Bildirgede, kazanılmış haklara dokunulmadan, tüm işçilerin bugün ve gelecekte kıdem tazminatından yararlanmasının sağlanması gerektiği vurgulandı. Emek Büroları'nın Kıdem Tazminatı Çalıştayı'na ilişkin sonuç bildirgesinde kıdem tazminatı fonu tasarısının oluşturduğu tehditler şöyle sıralandı:

» Tek başına kıdem tazminatı fonu uygulamasına geçilmesi halinde; kıdem tazminatının işçi için üstlendiği koruyucu rol ortadan kalkacaktır. İşten çıkarmalar kolaylaşacak ve iş güvencesi zayıflayacaktır.
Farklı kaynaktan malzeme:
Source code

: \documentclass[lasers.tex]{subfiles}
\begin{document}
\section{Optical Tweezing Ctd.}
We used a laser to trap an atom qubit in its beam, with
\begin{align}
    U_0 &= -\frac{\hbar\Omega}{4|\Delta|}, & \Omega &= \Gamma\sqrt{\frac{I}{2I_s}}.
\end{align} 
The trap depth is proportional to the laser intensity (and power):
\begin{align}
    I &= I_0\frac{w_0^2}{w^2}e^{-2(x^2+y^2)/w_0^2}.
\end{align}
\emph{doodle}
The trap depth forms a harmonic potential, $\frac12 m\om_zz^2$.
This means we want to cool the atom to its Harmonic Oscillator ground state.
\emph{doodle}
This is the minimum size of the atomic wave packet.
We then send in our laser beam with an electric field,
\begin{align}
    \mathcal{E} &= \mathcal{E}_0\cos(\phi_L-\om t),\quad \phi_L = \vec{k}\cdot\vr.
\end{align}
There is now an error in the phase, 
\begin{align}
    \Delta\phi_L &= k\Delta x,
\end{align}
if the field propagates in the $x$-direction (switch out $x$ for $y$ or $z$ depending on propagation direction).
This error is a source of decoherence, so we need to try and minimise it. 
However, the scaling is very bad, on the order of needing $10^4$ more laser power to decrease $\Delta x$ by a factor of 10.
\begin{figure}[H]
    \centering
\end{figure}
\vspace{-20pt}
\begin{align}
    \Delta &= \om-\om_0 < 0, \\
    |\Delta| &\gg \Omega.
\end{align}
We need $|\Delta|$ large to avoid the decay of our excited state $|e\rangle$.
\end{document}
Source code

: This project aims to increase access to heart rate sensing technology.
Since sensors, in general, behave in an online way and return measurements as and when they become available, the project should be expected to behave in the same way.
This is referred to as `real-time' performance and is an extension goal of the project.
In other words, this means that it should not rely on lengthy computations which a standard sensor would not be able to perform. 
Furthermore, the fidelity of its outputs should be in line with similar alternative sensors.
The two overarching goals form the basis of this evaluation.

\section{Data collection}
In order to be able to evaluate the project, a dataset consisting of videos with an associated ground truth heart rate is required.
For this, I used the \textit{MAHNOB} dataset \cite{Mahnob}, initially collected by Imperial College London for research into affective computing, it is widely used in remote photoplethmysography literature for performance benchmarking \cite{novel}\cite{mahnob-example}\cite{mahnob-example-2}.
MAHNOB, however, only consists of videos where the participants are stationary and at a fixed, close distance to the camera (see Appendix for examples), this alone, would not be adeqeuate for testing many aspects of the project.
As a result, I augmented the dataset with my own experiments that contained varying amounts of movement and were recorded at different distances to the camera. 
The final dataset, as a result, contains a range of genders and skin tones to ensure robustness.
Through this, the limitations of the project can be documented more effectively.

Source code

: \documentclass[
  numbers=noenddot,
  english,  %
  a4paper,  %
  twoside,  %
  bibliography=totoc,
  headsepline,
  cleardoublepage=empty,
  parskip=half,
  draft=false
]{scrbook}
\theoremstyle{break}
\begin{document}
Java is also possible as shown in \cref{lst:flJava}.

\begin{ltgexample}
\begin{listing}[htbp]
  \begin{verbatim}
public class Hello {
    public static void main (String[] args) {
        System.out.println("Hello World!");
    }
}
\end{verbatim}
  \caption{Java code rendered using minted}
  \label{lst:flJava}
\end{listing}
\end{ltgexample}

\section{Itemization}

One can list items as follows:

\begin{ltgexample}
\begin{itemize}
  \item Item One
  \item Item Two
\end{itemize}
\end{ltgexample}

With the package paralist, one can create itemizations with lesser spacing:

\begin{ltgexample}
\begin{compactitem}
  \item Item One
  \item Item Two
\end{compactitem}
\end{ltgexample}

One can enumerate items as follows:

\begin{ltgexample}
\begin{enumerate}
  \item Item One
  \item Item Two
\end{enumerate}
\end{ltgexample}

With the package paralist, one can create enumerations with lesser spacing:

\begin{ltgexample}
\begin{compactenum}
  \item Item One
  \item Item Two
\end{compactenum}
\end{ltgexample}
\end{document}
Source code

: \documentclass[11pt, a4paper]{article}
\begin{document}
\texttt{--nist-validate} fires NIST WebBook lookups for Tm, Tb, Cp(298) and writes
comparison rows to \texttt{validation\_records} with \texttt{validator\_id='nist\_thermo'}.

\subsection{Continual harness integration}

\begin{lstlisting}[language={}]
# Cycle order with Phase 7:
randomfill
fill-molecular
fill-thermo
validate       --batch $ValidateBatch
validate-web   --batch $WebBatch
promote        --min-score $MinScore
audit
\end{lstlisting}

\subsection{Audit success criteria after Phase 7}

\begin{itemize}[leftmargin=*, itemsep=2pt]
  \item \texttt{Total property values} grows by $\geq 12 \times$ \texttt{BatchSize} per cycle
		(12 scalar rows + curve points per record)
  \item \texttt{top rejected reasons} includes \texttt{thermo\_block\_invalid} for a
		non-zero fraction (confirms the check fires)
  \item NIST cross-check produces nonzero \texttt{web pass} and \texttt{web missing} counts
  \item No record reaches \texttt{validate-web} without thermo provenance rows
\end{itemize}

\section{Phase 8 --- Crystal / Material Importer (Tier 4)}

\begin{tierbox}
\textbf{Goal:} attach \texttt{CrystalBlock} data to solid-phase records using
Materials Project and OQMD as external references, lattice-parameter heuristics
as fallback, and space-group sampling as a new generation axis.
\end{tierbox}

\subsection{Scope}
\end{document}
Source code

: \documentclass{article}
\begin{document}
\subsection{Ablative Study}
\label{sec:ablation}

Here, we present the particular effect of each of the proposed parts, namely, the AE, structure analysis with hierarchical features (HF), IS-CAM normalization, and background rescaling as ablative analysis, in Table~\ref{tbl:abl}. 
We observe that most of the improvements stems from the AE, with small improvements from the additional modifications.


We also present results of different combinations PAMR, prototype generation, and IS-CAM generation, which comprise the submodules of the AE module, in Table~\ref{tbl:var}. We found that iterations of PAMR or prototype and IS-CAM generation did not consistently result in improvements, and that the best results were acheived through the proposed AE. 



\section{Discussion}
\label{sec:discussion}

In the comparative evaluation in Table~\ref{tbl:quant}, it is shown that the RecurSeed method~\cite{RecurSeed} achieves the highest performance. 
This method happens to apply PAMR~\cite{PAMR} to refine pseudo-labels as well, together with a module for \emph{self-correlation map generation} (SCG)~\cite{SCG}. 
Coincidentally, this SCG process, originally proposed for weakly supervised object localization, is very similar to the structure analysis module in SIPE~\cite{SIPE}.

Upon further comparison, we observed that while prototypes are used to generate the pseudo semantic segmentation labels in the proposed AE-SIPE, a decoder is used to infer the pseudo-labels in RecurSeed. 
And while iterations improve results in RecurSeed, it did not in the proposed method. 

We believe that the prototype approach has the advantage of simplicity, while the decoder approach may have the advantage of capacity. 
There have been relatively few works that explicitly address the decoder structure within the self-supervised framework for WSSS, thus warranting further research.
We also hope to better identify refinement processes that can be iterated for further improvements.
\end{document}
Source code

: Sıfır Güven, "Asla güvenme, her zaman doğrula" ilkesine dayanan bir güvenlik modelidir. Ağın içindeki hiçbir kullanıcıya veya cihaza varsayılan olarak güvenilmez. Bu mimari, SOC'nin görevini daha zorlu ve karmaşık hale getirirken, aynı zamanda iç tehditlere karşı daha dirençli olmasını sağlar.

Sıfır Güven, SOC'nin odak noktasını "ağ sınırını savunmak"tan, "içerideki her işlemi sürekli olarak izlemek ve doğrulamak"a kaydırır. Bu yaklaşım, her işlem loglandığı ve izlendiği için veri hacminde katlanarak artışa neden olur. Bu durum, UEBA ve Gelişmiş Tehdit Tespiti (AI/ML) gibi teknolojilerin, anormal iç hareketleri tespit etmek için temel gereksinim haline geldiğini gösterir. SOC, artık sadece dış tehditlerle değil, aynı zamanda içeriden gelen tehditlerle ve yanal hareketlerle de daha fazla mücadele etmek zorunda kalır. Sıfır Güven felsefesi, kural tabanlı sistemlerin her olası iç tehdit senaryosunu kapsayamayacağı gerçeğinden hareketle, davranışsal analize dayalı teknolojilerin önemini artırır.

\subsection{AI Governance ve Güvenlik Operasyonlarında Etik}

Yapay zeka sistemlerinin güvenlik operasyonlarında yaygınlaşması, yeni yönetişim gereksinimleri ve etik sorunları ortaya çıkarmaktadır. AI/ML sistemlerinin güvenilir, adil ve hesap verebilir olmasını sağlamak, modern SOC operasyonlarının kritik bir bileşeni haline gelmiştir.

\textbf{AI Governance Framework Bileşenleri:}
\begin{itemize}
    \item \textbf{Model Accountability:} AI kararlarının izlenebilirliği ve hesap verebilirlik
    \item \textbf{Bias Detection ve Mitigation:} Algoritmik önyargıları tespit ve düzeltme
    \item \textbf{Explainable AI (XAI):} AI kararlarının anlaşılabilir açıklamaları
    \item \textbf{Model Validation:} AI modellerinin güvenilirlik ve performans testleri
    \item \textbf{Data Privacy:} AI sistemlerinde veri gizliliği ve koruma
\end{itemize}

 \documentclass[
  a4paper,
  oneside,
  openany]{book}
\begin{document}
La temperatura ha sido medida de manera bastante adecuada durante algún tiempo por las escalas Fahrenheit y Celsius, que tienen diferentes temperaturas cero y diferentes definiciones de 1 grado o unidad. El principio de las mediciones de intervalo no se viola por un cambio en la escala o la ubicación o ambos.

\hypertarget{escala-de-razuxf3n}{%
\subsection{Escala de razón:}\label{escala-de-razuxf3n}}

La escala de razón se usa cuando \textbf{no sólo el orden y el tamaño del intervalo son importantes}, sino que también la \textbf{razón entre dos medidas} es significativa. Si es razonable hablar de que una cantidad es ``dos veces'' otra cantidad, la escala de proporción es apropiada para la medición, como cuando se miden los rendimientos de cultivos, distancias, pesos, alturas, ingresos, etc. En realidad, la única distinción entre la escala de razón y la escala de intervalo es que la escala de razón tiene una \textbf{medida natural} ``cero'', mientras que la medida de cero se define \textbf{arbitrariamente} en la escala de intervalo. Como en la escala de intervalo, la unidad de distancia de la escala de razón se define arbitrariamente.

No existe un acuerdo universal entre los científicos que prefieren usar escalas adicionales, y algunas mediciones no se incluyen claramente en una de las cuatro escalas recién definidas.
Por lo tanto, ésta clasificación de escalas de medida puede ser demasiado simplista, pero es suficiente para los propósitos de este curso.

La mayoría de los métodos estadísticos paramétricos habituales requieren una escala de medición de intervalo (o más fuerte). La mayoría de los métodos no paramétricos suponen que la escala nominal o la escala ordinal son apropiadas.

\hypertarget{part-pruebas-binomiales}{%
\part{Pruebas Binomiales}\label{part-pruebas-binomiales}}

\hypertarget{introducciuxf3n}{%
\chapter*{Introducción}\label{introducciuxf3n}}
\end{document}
» Kıdem tazminatının son ücretle ve toplu iş sözleşmesi düzeniyle bağı kalmayacak ve kıdem tazminatı miktarı düşecektir.

» Bundan önceki fon uygulamalarında (tasarruf teşvik fonu, işsizlik sigortası fonu gibi) yaşandığı gibi, bu fonun da amacı dışında kullanılma riski yüksektir. Bu nedenle, düzenlemelerin iş güvencesi, işsizlik sigortası ve kıdem tazminatını güçlendirecek bir biçimde yapılması gerekir.

» Kıdem tazminatı fonu konusunda taraflar arasında mutabakat yoktur. Mutabakat sağlanamadığı durumda kıdem tazminatı fonu kurulmamalıdır.

» Kıdem tazminatı ödemelerinde 30 gün hakkından vazgeçilmemelidir. Öte yandan hak kayıplarını önlemek için kıdem tazminatı her türlü fesihte ve istifada süre aranmadan ödenmelidir. Kıdem tazminatına tüm çalışanların erişimi sağlanmalı, bu erişim önündeki tüm engeller kaldırılmalıdır.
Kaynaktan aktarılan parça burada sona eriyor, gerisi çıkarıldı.